Gather up every line from the entries below that uses the word "zero".

Saved data entries:
BEGIN
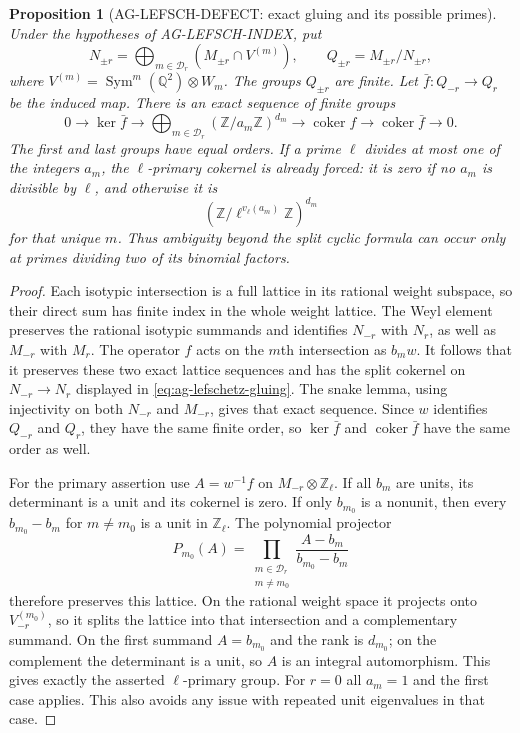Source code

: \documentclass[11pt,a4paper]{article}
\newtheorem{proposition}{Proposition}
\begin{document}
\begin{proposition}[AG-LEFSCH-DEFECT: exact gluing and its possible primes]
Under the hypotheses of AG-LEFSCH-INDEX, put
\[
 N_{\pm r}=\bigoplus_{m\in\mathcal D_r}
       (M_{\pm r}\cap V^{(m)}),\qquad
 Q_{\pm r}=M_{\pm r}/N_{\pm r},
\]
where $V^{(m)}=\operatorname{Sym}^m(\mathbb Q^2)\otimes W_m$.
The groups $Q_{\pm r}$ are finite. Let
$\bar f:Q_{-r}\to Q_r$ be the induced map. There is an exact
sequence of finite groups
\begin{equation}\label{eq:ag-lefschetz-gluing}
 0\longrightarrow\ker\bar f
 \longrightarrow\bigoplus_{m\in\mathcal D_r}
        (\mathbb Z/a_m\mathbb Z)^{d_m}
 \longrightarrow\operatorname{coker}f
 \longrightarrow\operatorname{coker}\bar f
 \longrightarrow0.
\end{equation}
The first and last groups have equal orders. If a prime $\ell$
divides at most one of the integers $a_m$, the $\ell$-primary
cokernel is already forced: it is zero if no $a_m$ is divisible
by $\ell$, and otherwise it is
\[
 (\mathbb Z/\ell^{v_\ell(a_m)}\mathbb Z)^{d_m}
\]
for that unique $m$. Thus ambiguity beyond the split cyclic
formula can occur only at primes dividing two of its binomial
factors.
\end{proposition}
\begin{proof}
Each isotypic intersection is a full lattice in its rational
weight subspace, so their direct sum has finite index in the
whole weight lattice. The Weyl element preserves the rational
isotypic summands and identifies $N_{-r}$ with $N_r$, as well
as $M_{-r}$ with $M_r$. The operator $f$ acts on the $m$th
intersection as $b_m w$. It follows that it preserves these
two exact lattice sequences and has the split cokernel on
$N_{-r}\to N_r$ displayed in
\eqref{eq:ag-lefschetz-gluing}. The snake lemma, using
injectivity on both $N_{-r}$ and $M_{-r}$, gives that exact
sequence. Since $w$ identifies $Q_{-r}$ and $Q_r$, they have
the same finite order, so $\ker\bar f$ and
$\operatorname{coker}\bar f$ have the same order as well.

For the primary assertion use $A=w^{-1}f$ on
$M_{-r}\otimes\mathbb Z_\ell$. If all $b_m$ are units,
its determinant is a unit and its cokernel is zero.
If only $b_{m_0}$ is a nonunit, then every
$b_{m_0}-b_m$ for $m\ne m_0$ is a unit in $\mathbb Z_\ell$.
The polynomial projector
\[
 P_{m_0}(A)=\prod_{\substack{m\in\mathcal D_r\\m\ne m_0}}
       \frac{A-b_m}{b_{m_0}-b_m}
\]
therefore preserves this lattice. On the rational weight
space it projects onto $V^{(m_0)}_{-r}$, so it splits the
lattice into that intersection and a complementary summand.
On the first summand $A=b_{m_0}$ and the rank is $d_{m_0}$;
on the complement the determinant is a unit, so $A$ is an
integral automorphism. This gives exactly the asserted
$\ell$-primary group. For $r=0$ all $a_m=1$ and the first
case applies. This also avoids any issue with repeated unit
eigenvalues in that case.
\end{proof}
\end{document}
END
BEGIN
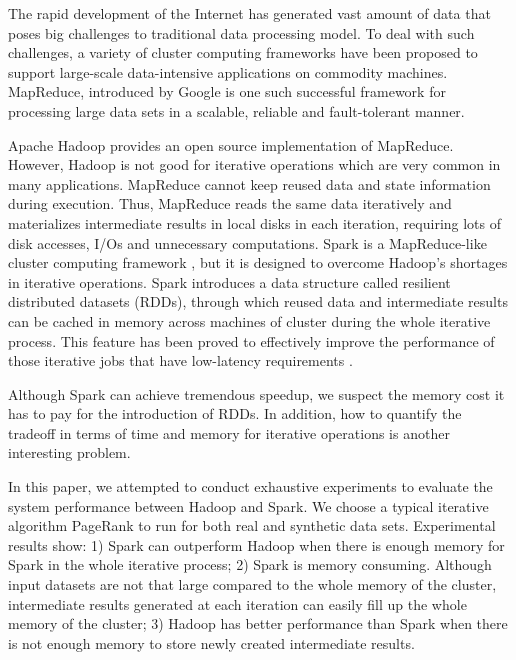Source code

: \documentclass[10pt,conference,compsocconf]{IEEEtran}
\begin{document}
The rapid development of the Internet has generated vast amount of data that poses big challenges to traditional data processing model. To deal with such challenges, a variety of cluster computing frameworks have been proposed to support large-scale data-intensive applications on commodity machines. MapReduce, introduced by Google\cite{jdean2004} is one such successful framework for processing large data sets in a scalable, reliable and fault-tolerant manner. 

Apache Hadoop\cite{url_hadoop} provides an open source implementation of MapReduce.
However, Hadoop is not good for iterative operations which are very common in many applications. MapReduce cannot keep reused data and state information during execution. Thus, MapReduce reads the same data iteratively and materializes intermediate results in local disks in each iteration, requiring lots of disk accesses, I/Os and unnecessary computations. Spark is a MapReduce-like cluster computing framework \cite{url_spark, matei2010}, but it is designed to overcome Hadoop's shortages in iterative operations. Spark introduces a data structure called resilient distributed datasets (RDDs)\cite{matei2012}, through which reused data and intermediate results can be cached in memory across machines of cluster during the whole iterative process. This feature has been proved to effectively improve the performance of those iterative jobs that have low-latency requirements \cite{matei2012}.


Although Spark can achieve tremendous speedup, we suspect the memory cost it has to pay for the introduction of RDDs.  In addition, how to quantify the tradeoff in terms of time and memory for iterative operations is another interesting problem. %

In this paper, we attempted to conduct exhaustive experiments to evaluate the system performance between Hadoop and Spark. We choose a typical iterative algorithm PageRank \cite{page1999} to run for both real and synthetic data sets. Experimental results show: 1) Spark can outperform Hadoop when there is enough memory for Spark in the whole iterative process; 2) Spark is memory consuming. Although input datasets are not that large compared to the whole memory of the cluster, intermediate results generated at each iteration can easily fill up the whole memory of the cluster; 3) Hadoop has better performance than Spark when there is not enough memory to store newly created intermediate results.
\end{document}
END
Solved exercise:
cokernel is already forced: it is zero if no $a_m$ is divisible
its determinant is a unit and its cokernel is zero.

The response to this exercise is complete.